News of Japan earthquake reveals Media faults
News of Japan earthquakes on March 11th, 2011, put the ignorance of the experts in the media on bold display. Reporters proved they have only a thin film of a brain lining inside of their talking heads, while economists are smoking weed. It’s pretty bad when a non-nuclear-expert like me can see the risks better than the top people in the field.
I sent the following email on news of the Japan earthquake to Stan on March 14:
Here’s another instance of someone only thinking with the fringe of his brain:
The worst earthquake on record in Japan has triggered worries that global growth would suffer a setback just as the world economy is emerging from the effects of the financial crisis. Japan’s recovery costs could top $180 billion, or 3 percent of its annual economic output and more than 50 percent higher than the costs of the 1995 earthquake in Kobe, economists said. (Reuters)
Fifty percent higher than Kobe??? Hello? Is anyone home in those heads? The Kobe quake did not trigger a tsunami that wiped out the entire eastern coast of Japan! This reporter thinks the recovery from this will only be 50% higher than Kobe??? What is he smoking? But, look, the article says “economistS” (plural) state this. Are they all smoking weed? Or have they just lost their balance because of all the shaking. This earthquake is easily a hundred times more expensive than Kobe…. It wiped out entire ports, refineries, cities, power generation facilities … on and on … and that’s just the cost directly in Japan!
“The earthquake could have great implications on the global economic front,” said Andre Bakhos, director of market analytics at Lek Securities in New York. “If you shut down Japan, there could be a global recession.”
Yes, it could — easily when the economy is already this fractured. You cannot destroy the third-largest economy on earth, as this event has very nearly done, and not have it impact the rest of the global economy.
Yet news of the Japan earthquake only got dumber as the day raged on:
I read the following article and was amazed at how nuclear people in high positions can say things as stupid as economists and bankers. The article strongly suggests the worst is over for the nuclear plant in Japan and that meltdown is now impossible. I listened as one expert in the U.K. stated that there was no way the reactor housing istelf could blow up or send nuclear material into the environment.
Even the title of the report was a disgrace to Reuters for not questioning the experts:
The risk of a major radiation leak in Japan is subsiding as stricken nuclear reactors cool….
Within minutes of the time this article was posted, which claimed the coast is nearly clear, another was posted on another news website stating that the situation was now far worse, which is exactly what I was thinking as I read the above article.
International nuclear watchdogs said there was no sign of a meltdown but one minister said a melting of rods was “highly likely” to be happening….
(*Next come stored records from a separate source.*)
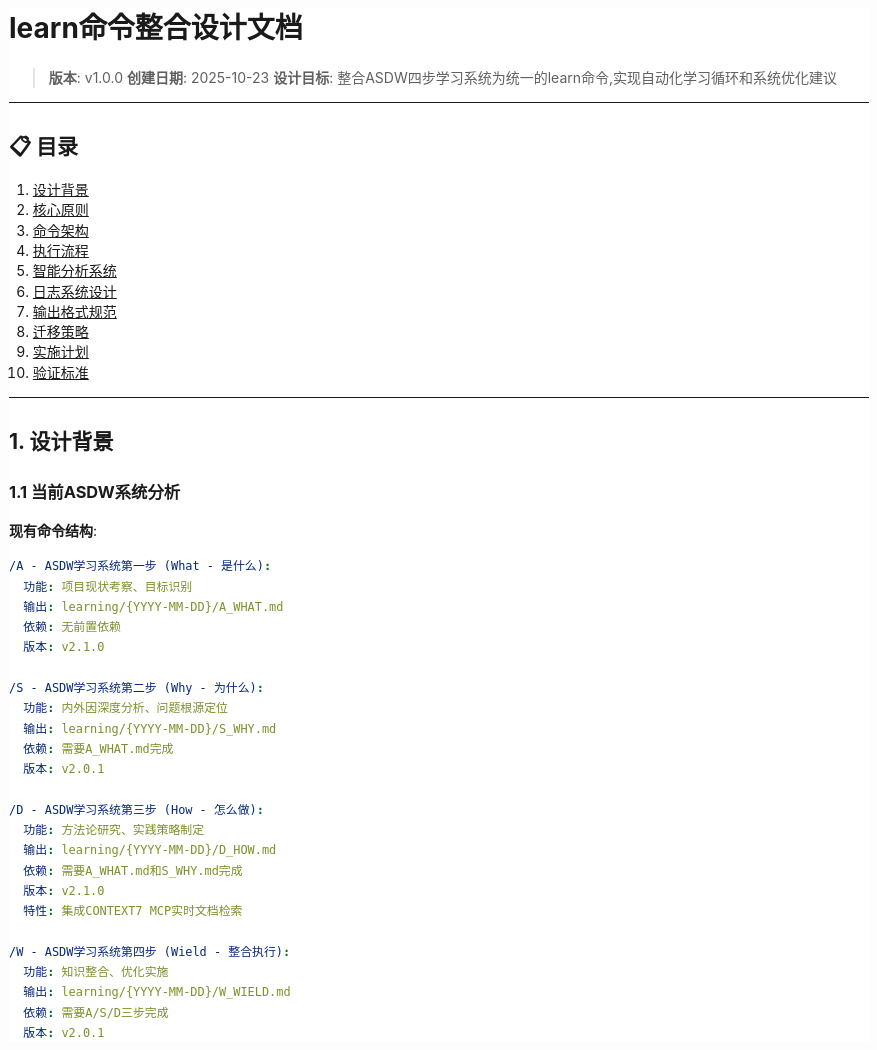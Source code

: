 # learn命令整合设计文档

> **版本**: v1.0.0
> **创建日期**: 2025-10-23
> **设计目标**: 整合ASDW四步学习系统为统一的learn命令,实现自动化学习循环和系统优化建议

---

## 📋 目录

1. [设计背景](#1-设计背景)
2. [核心原则](#2-核心原则)
3. [命令架构](#3-命令架构)
4. [执行流程](#4-执行流程)
5. [智能分析系统](#5-智能分析系统)
6. [日志系统设计](#6-日志系统设计)
7. [输出格式规范](#7-输出格式规范)
8. [迁移策略](#8-迁移策略)
9. [实施计划](#9-实施计划)
10. [验证标准](#10-验证标准)

---

## 1. 设计背景

### 1.1 当前ASDW系统分析

**现有命令结构**:

```yaml
/A - ASDW学习系统第一步 (What - 是什么):
  功能: 项目现状考察、目标识别
  输出: learning/{YYYY-MM-DD}/A_WHAT.md
  依赖: 无前置依赖
  版本: v2.1.0

/S - ASDW学习系统第二步 (Why - 为什么):
  功能: 内外因深度分析、问题根源定位
  输出: learning/{YYYY-MM-DD}/S_WHY.md
  依赖: 需要A_WHAT.md完成
  版本: v2.0.1

/D - ASDW学习系统第三步 (How - 怎么做):
  功能: 方法论研究、实践策略制定
  输出: learning/{YYYY-MM-DD}/D_HOW.md
  依赖: 需要A_WHAT.md和S_WHY.md完成
  版本: v2.1.0
  特性: 集成CONTEXT7 MCP实时文档检索

/W - ASDW学习系统第四步 (Wield - 整合执行):
  功能: 知识整合、优化实施
  输出: learning/{YYYY-MM-DD}/W_WIELD.md
  依赖: 需要A/S/D三步完成
  版本: v2.0.1
```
There is no question that some level of meltdown has occurred. While the Reuters article stated that the rods that stop the reaction were in place so nothing really serious could happen like Three-Mile Island, the BBC article suggests the very thing I was thinking — that without the ability to put any cooling water into the reactor, one of two things could happen — the rods could heat up to where they deteriorate and fall apart, leaving the reactor uncontrollable entirely and allowing it to go into full nuclear production because there are no buffering rods between the fuel rods … or the FUEL rods could melt to where they all settle together at the bottom of the reactor, rendering the control rods completely ineffective because the fuel is now completely joined together with no rods buffering the reaction.
So, one article (and a few videos of world experts that I watched) stupidly proclaims we’re in the clear now from any major release of fuel while another article posted at nearly the same minute states the situatiion is now far more dire than ever (the truth, I’m sure). One other thing the media’s nuclear experts are not taking into account when they compare what can happen here to what happened in Chernoyble or Three-Mile is that neither of those events occurred because of an 8.9 earthquake (or any quake at all)!
Since NO ONE can see inside of the reactors (as camera equipment will not survive inside a reactor) how can they know what damage all of that extreme shaking did to either the control rods or fuel rods, possibly cracking or breaking away their protective coatings or causing them to break up and fall into the bottom of the reactor even before the reactor’s cooling failed?
There seemed to be no limit to the inane comments from experts that Reuters took at face value in its Japan earthquake reports:
U.S. stocks fell in the aftermath of Japan’s devastating earthquake on Monday, but other than specific industries such as nuclear power, the broad impact on equities was expected to be short-lived….“The Japanese economy will likely take a dip on this, but it appears the growth path we’re [the U.S.] on here won’t see a significant detour.” (Reuters)
[It was certainly obvious to me that this was going to be an economic catastrophe for Japan and would have an economic impact on the global economy. I couldn’t help but wonder that day if I was living in the story The Earth Abides, only it was not all the people other than me who were missing … just their brains. How could you look at something so massive and come up with such trivial thoughts? Then it dawned on me that these experts and the reporters who accepted everything they said without questioning it were probably all education in Oregon public schools where children are taught not to compete by giving the whole class the same grade for working together as a collective.]